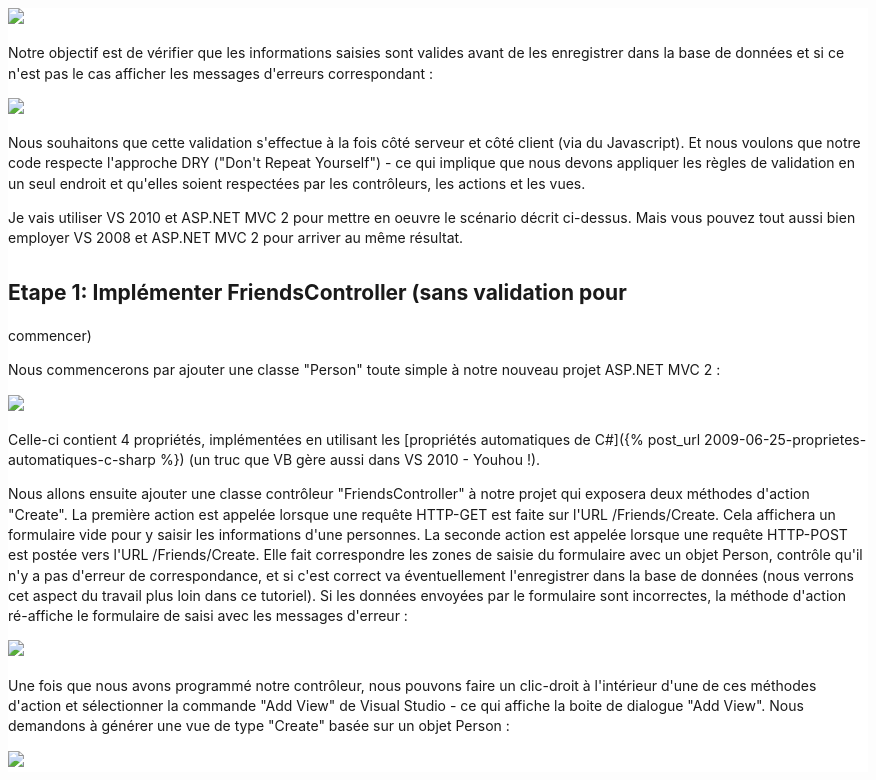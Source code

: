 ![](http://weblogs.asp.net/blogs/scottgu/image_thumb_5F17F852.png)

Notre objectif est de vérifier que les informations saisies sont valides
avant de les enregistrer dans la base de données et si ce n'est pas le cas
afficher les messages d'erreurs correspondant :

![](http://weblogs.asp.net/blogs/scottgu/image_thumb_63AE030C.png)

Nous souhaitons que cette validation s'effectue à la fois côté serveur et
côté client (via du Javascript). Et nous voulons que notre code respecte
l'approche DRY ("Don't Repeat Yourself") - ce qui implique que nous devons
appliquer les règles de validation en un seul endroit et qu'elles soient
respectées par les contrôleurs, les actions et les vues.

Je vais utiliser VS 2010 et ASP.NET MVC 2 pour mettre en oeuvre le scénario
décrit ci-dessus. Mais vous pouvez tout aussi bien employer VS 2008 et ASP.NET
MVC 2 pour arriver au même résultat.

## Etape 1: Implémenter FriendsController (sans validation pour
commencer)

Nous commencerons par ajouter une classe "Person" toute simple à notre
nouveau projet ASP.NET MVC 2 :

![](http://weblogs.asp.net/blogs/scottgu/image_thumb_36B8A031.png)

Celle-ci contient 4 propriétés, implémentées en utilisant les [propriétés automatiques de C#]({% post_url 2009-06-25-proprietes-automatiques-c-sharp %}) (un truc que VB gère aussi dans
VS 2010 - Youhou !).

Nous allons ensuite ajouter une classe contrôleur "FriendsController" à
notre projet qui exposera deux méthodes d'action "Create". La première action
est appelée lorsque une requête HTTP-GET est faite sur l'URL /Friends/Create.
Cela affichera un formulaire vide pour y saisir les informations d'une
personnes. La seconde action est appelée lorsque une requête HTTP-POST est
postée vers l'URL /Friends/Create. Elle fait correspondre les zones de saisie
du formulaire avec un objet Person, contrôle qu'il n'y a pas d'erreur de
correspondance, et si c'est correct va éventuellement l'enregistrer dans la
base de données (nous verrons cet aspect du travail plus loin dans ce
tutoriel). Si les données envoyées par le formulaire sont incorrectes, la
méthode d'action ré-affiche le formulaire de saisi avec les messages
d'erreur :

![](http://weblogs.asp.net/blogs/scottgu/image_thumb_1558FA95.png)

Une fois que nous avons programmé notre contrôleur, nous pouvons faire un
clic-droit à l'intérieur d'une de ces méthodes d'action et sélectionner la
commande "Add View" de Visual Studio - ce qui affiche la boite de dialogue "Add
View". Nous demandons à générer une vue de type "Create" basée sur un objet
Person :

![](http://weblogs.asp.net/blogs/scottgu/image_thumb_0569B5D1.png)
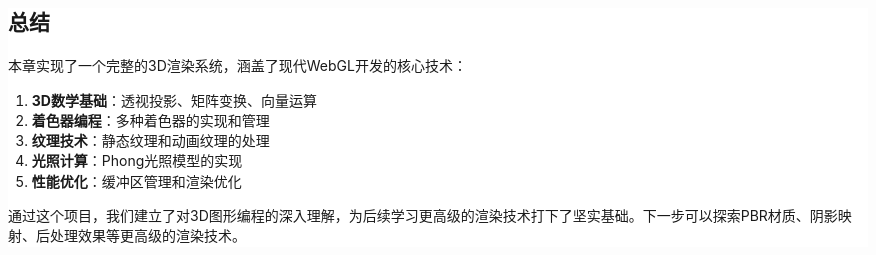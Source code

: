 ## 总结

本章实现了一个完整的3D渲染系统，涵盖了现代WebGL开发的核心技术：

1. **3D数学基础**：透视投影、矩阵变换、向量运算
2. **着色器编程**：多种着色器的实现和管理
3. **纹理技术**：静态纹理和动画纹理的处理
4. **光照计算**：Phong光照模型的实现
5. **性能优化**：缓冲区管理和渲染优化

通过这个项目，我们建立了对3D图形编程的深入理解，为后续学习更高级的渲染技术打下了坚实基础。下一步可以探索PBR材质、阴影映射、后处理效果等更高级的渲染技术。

------

• **TASK BRIEF**
Please copy, exactly as written, every line in the listing above from the line with "appliquer les règles" up to and including the line with "décrit ci-dessus. Mais".

• **SOLUTION TO THIS EXERCISE**
appliquer les règles de validation en un seul endroit et qu'elles soient
respectées par les contrôleurs, les actions et les vues.

Je vais utiliser VS 2010 et ASP.NET MVC 2 pour mettre en oeuvre le scénario
décrit ci-dessus. Mais vous pouvez tout aussi bien employer VS 2008 et ASP.NET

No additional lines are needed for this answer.